SOURCE DATA: Begin
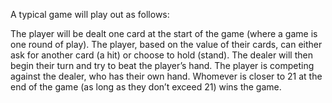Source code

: A typical game will play out as follows:

The player will be dealt one card at the start of the game (where a game is one round of play). 
The player, based on the value of their cards, can either ask for another card (a hit) or choose to hold (stand). 
The dealer will then begin their turn and try to beat the player’s hand. The player is competing against the dealer, who has their own hand. 
Whomever is closer to 21 at the end of the game (as long as they don’t exceed 21) wins the game.
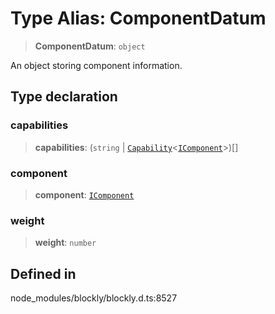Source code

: # Type Alias: ComponentDatum

> **ComponentDatum**: `object`

An object storing component information.

## Type declaration

### capabilities

> **capabilities**: (`string` \| [`Capability`](../classes/Capability.md)\<[`IComponent`](../../../classes/IComponent.md)\>)[]

### component

> **component**: [`IComponent`](../../../classes/IComponent.md)

### weight

> **weight**: `number`

## Defined in

node_modules/blockly/blockly.d.ts:8527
SOURCE DATA: End
**EXERCISE DESCRIPTION:** Whenever the string "IComponent" shows up in a line of the records, that line counts; state how many lines count, and only that.

**EXPECTED ANSWER:** 2